PROBLEM TO SOLVE:
Look through the data below, and copy each line that carries the word "прилипания".

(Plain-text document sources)
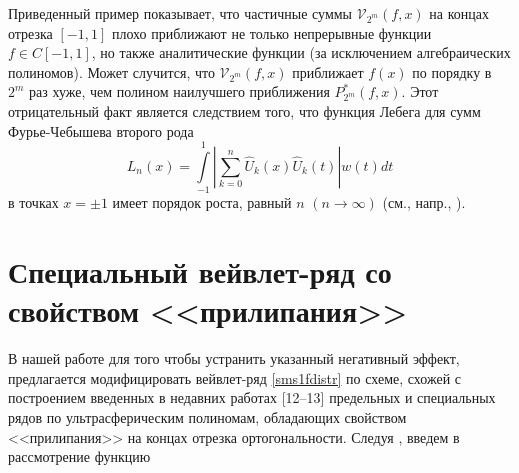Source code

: Приведенный пример показывает, что частичные суммы $\mathcal{V}_{2^m}(f, x)$ на концах отрезка $[-1,1]$ плохо приближают не только непрерывные функции $f \in C[-1,1]$, но также аналитические функции (за исключением алгебраических полиномов).
Может случится, что $\mathcal{V}_{2^m}(f, x)$ приближает $f(x)$ по порядку в $2^m$ раз хуже, чем полином наилучшего приближения $P^{*}_{2^m}(f,x)$.
Этот отрицательный факт является следствием того, что функция Лебега для сумм Фурье-Чебышева второго рода
\begin{equation*}
L_{n}(x) = \int\limits_{-1}^{1}  \left|\sum\limits_{k=0}^{n}\hat U_{k}(x)\hat U_{k}(t)\right| w(t)dt
\end{equation*}
в точках $x = \pm1$ имеет порядок роста, равный $n$ $(n\to\infty)$ (см., напр., \cite{sms14}).

\section{Специальный вейвлет-ряд со свойством <<прилипания>>}

В нашей работе \cite{sms112} для того чтобы устранить указанный негативный эффект, предлагается модифицировать вейвлет-ряд \eqref{sms1fdistr} по схеме, схожей с построением введенных в недавних работах [12--13]
предельных и специальных рядов по ультрасферическим полиномам, обладающих свойством <<прилипания>> на концах отрезка ортогональности. Следуя \cite{sms13},
введем в рассмотрение функцию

RESPONSE FOR THIS EXERCISE:
\section{Специальный вейвлет-ряд со свойством <<прилипания>>}
предельных и специальных рядов по ультрасферическим полиномам, обладающих свойством <<прилипания>> на концах отрезка ортогональности. Следуя \cite{sms13},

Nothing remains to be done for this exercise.